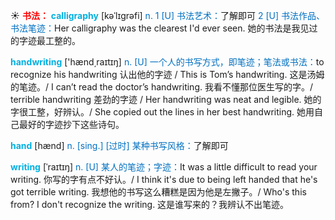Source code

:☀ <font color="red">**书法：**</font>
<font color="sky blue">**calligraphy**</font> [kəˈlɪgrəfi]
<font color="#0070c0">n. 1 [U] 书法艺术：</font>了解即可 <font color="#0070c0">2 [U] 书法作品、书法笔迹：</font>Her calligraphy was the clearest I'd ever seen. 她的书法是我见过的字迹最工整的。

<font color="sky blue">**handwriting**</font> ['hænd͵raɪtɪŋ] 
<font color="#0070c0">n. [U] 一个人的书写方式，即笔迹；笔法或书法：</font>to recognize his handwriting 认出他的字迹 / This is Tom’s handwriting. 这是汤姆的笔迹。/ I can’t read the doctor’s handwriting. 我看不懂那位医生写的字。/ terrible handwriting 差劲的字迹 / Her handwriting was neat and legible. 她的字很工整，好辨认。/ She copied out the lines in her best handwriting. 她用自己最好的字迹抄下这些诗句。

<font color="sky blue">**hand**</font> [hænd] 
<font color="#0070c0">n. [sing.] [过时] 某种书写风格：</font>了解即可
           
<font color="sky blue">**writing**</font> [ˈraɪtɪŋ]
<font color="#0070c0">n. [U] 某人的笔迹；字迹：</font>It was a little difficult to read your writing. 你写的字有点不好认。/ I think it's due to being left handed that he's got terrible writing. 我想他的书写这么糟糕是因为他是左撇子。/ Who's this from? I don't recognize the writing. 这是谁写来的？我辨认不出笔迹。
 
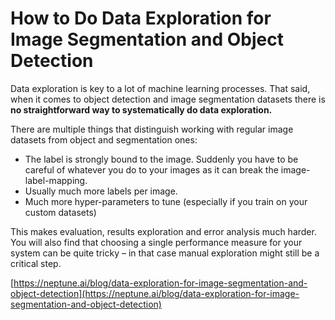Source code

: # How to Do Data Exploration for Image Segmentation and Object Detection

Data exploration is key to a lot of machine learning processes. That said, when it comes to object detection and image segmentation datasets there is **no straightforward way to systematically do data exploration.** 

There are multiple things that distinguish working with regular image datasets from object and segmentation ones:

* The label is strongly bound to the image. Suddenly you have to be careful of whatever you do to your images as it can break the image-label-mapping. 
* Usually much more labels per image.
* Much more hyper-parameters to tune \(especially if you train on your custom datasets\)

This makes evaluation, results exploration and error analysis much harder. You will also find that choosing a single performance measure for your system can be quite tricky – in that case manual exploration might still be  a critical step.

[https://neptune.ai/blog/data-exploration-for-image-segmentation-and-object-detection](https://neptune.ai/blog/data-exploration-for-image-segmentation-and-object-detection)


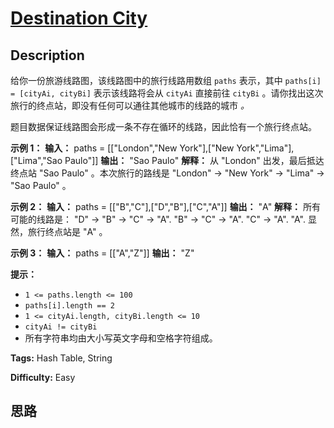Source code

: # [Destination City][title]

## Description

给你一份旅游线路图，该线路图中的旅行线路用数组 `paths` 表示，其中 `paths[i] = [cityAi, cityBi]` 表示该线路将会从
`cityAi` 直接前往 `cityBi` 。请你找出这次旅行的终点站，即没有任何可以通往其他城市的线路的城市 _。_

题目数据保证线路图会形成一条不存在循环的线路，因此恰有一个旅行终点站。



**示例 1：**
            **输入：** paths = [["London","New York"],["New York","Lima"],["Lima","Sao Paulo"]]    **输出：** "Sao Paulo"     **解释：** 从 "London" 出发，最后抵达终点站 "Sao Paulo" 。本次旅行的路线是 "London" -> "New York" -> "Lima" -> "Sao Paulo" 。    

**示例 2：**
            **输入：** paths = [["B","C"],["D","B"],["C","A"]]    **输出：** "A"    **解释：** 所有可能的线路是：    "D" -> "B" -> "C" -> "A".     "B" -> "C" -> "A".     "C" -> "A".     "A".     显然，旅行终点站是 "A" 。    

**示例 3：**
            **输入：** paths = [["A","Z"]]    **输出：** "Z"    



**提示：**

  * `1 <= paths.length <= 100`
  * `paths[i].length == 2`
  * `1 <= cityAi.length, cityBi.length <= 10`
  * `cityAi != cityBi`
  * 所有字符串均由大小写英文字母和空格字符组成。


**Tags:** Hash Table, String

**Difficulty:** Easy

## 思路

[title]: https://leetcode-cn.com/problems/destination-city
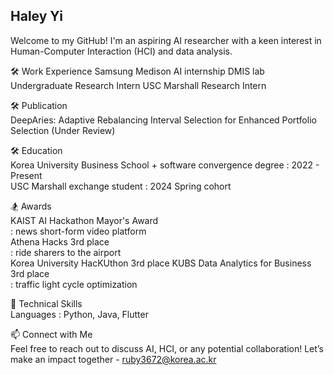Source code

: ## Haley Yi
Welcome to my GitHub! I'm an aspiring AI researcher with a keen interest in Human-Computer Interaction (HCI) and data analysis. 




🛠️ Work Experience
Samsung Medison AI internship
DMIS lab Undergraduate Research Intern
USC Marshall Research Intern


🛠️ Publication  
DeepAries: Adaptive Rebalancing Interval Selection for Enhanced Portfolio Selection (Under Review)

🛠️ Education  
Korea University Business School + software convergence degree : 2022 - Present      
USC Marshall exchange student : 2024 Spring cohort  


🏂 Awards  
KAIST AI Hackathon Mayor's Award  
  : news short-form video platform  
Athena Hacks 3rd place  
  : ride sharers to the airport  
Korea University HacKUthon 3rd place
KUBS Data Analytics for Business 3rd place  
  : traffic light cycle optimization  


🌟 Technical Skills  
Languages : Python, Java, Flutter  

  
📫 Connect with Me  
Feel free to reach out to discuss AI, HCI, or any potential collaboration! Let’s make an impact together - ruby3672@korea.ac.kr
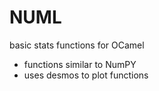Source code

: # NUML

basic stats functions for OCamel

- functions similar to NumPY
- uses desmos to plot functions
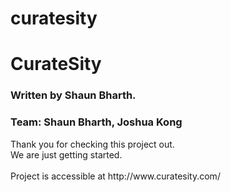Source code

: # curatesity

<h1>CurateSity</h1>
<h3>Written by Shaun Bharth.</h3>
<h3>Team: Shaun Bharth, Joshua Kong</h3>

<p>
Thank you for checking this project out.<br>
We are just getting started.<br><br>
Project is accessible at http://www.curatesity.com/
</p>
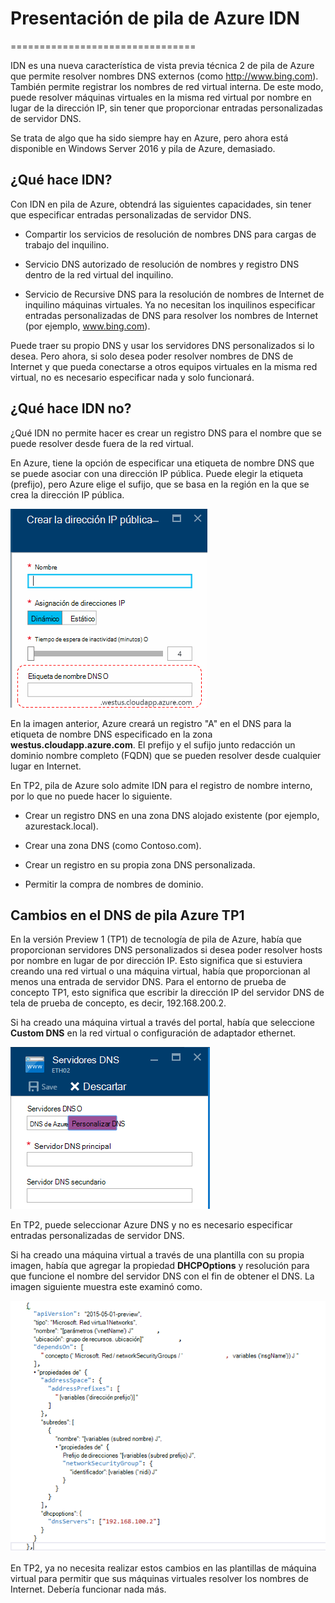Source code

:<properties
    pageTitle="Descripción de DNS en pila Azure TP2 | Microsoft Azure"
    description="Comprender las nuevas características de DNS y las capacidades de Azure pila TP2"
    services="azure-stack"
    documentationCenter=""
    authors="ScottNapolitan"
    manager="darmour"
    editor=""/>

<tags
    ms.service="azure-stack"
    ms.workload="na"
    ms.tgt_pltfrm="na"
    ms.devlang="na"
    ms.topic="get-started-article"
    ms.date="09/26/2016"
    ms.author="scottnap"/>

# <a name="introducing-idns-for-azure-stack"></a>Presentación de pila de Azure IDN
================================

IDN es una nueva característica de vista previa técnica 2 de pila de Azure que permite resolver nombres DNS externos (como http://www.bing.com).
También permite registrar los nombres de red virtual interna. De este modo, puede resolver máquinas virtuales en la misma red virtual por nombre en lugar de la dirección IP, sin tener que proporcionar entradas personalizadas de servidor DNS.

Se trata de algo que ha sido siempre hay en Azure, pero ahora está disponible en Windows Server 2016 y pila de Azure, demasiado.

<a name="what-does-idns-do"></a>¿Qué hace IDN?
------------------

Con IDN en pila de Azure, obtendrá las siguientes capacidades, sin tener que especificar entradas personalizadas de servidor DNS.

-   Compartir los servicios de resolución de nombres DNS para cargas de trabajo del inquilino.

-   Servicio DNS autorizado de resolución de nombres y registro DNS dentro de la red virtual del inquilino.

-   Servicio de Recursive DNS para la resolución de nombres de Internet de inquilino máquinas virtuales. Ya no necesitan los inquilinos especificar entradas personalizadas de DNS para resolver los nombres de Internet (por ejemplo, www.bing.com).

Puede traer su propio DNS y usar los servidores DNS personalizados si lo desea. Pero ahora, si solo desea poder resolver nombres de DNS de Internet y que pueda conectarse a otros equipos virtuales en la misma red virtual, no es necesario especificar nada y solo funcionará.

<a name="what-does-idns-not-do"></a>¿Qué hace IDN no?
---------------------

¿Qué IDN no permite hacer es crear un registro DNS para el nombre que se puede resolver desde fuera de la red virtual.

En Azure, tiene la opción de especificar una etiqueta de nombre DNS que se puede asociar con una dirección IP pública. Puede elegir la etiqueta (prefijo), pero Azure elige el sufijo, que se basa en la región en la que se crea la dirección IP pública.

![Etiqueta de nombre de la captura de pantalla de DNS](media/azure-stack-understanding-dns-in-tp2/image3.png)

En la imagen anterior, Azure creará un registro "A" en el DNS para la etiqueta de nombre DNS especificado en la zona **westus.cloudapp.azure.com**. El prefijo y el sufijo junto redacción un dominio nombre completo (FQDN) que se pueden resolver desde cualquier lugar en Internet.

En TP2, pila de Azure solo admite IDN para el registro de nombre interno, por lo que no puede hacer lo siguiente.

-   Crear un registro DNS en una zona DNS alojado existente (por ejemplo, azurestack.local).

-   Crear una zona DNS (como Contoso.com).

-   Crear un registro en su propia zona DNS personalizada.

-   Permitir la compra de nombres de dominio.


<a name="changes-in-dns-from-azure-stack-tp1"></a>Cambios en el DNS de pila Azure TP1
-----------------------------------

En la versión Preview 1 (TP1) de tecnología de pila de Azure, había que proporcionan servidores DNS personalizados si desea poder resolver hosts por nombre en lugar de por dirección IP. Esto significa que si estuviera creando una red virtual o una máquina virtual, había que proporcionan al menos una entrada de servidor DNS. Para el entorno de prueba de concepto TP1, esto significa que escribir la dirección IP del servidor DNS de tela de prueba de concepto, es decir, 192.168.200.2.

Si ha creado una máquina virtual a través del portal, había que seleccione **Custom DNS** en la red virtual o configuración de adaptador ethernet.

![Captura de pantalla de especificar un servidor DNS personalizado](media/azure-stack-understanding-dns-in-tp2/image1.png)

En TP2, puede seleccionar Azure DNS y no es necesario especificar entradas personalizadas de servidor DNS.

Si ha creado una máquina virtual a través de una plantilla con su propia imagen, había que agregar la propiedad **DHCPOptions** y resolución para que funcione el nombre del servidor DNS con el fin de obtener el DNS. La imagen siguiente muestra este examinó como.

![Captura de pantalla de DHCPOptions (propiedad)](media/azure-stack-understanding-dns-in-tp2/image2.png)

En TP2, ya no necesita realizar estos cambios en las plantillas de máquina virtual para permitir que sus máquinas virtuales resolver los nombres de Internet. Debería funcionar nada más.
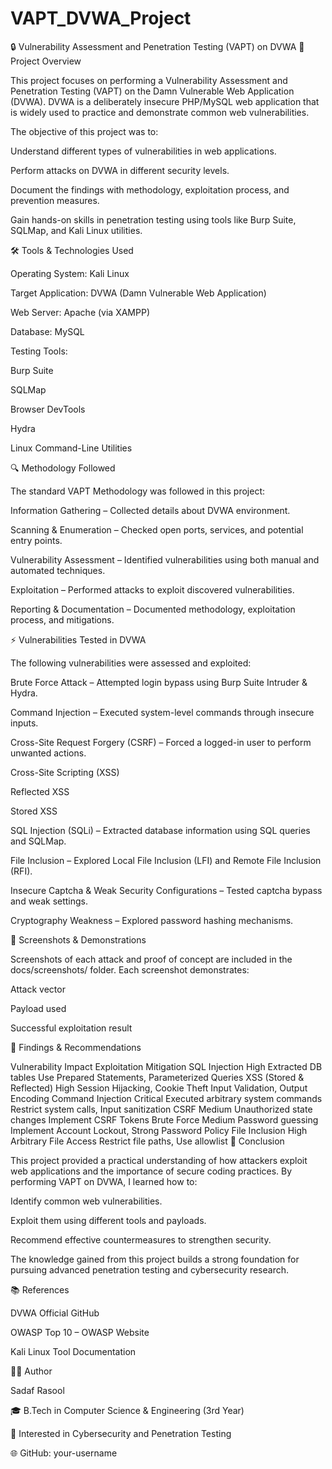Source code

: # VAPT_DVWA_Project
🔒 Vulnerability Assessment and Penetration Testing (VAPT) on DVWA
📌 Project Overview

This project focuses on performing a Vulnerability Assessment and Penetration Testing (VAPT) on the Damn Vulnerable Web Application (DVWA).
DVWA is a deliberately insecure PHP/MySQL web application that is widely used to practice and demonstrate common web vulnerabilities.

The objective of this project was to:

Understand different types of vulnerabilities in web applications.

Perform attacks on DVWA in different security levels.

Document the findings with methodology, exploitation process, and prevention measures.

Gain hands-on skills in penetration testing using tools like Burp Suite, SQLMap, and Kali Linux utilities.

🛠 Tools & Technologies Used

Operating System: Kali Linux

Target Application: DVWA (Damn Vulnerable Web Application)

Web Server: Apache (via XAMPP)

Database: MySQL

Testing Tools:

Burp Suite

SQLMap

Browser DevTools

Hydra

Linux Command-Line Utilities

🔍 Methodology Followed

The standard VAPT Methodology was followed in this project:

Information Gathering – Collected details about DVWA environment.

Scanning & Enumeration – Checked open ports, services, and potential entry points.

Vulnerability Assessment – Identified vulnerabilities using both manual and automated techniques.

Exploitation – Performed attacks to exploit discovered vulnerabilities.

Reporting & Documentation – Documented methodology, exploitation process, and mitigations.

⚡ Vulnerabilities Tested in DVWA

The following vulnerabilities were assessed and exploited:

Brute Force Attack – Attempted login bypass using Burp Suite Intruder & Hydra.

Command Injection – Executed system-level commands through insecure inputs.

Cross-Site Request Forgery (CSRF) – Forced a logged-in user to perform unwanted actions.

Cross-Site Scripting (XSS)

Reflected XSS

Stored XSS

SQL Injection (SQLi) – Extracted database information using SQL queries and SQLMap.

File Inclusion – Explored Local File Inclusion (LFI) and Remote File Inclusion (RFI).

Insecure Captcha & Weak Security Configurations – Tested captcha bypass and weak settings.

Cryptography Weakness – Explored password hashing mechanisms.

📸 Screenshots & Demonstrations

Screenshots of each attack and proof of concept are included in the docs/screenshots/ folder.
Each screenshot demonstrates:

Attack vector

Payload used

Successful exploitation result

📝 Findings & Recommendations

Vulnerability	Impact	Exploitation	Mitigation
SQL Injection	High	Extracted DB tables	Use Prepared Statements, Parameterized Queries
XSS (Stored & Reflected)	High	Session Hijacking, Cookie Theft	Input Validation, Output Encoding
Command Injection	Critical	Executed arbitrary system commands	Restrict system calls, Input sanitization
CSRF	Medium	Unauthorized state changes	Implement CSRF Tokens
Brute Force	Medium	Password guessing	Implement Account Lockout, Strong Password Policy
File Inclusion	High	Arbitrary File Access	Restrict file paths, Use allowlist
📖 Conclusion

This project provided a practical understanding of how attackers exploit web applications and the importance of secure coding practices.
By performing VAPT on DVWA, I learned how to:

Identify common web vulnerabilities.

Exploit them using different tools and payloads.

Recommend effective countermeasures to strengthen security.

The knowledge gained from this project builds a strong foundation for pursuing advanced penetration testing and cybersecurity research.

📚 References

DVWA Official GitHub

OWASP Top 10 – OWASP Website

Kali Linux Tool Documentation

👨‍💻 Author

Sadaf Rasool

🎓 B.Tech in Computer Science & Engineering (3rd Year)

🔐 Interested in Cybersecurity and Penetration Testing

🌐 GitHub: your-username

########

- EXERCISE OBJECTIVE
For the material above, reproduce exactly the lines from the line with "Command Injection –" to the line with "Strong Password Policy", inclusive, and exclude all others.

- SOLUTION TO THIS PROBLEM
Command Injection – Executed system-level commands through insecure inputs.

Cross-Site Request Forgery (CSRF) – Forced a logged-in user to perform unwanted actions.

Cross-Site Scripting (XSS)

Reflected XSS

Stored XSS

SQL Injection (SQLi) – Extracted database information using SQL queries and SQLMap.

File Inclusion – Explored Local File Inclusion (LFI) and Remote File Inclusion (RFI).

Insecure Captcha & Weak Security Configurations – Tested captcha bypass and weak settings.

Cryptography Weakness – Explored password hashing mechanisms.

📸 Screenshots & Demonstrations

Screenshots of each attack and proof of concept are included in the docs/screenshots/ folder.
Each screenshot demonstrates:

Attack vector

Payload used

Successful exploitation result

📝 Findings & Recommendations

Vulnerability	Impact	Exploitation	Mitigation
SQL Injection	High	Extracted DB tables	Use Prepared Statements, Parameterized Queries
XSS (Stored & Reflected)	High	Session Hijacking, Cookie Theft	Input Validation, Output Encoding
Command Injection	Critical	Executed arbitrary system commands	Restrict system calls, Input sanitization
CSRF	Medium	Unauthorized state changes	Implement CSRF Tokens
Brute Force	Medium	Password guessing	Implement Account Lockout, Strong Password Policy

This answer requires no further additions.